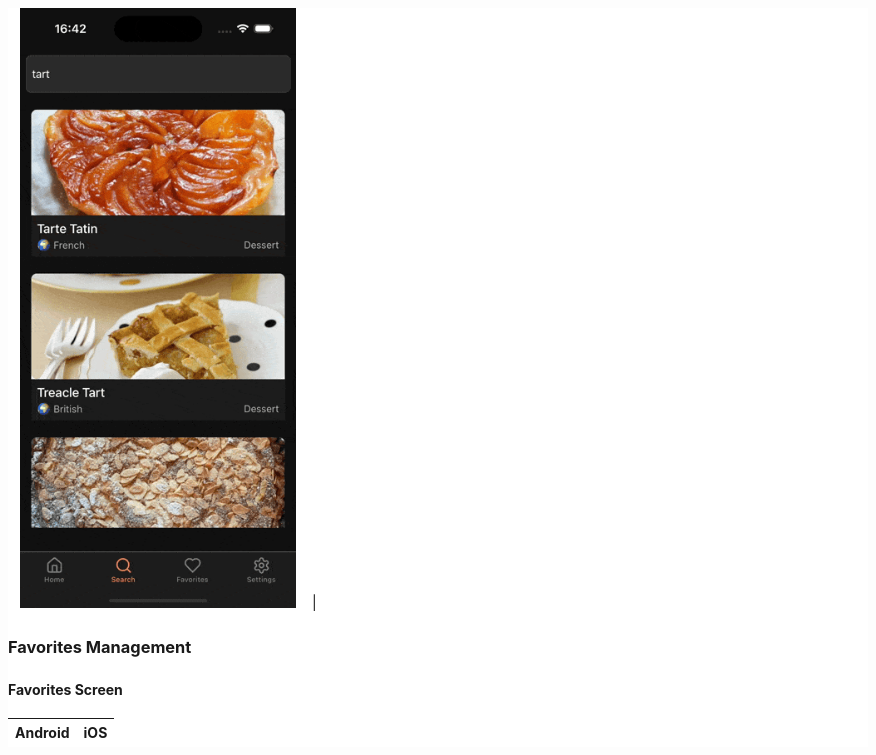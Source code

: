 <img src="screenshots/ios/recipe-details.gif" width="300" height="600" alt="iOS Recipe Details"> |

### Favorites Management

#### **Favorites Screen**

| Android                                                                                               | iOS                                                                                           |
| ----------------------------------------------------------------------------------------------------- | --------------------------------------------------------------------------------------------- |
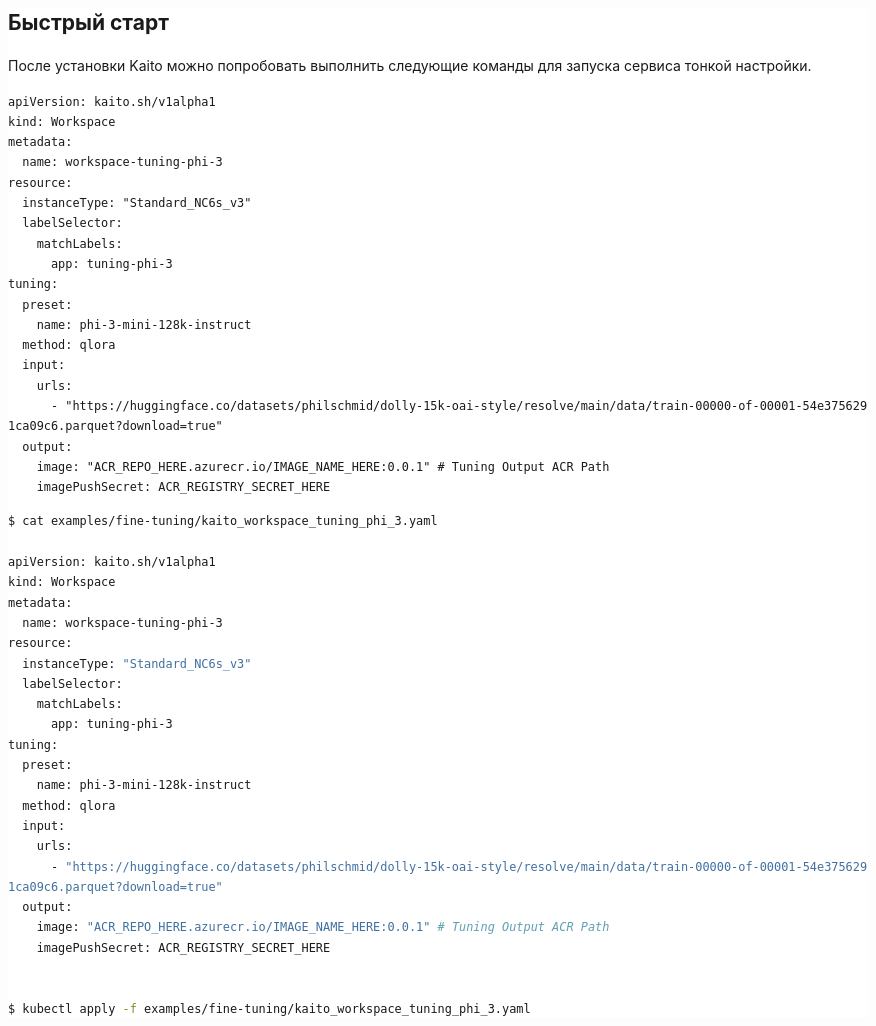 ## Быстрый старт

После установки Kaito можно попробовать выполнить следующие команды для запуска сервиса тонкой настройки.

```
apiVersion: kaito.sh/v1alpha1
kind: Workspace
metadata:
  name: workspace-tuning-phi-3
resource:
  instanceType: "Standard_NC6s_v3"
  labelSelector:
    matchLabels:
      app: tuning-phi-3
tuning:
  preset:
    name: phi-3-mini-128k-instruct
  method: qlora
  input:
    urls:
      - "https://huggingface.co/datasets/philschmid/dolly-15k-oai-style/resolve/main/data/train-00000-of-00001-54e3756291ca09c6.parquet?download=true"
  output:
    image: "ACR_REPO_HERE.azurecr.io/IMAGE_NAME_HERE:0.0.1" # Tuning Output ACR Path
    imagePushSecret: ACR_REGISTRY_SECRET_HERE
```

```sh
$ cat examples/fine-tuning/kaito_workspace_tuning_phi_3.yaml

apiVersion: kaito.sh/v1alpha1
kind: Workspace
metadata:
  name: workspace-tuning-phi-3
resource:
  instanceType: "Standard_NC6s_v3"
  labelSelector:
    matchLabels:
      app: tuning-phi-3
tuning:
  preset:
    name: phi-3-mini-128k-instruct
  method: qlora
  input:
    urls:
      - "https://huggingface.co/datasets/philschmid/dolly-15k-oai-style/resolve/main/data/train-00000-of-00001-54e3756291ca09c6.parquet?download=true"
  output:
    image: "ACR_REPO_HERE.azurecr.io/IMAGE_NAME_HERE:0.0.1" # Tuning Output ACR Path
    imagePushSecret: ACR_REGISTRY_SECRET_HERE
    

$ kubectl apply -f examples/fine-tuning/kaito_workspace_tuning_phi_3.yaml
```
##########
■ **Instructions to follow**
Because the pictures are not wanted, retype only the text of every record, exactly as given.

■ **Task answer**
Source code

: <img src="screenshots/ios/recipe-details.gif" width="300" height="600" alt="iOS Recipe Details"> |

### Favorites Management

#### **Favorites Screen**

| Android                                                                                               | iOS                                                                                           |
| ----------------------------------------------------------------------------------------------------- | --------------------------------------------------------------------------------------------- |
 ## Быстрый старт

После установки Kaito можно попробовать выполнить следующие команды для запуска сервиса тонкой настройки.

```
apiVersion: kaito.sh/v1alpha1
kind: Workspace
metadata:
  name: workspace-tuning-phi-3
resource:
  instanceType: "Standard_NC6s_v3"
  labelSelector:
    matchLabels:
      app: tuning-phi-3
tuning:
  preset:
    name: phi-3-mini-128k-instruct
  method: qlora
  input:
    urls:
      - "https://huggingface.co/datasets/philschmid/dolly-15k-oai-style/resolve/main/data/train-00000-of-00001-54e3756291ca09c6.parquet?download=true"
  output:
    image: "ACR_REPO_HERE.azurecr.io/IMAGE_NAME_HERE:0.0.1" # Tuning Output ACR Path
    imagePushSecret: ACR_REGISTRY_SECRET_HERE
```

```sh
$ cat examples/fine-tuning/kaito_workspace_tuning_phi_3.yaml

apiVersion: kaito.sh/v1alpha1
kind: Workspace
metadata:
  name: workspace-tuning-phi-3
resource:
  instanceType: "Standard_NC6s_v3"
  labelSelector:
    matchLabels:
      app: tuning-phi-3
tuning:
  preset:
    name: phi-3-mini-128k-instruct
  method: qlora
  input:
    urls:
      - "https://huggingface.co/datasets/philschmid/dolly-15k-oai-style/resolve/main/data/train-00000-of-00001-54e3756291ca09c6.parquet?download=true"
  output:
    image: "ACR_REPO_HERE.azurecr.io/IMAGE_NAME_HERE:0.0.1" # Tuning Output ACR Path
    imagePushSecret: ACR_REGISTRY_SECRET_HERE
    

$ kubectl apply -f examples/fine-tuning/kaito_workspace_tuning_phi_3.yaml
```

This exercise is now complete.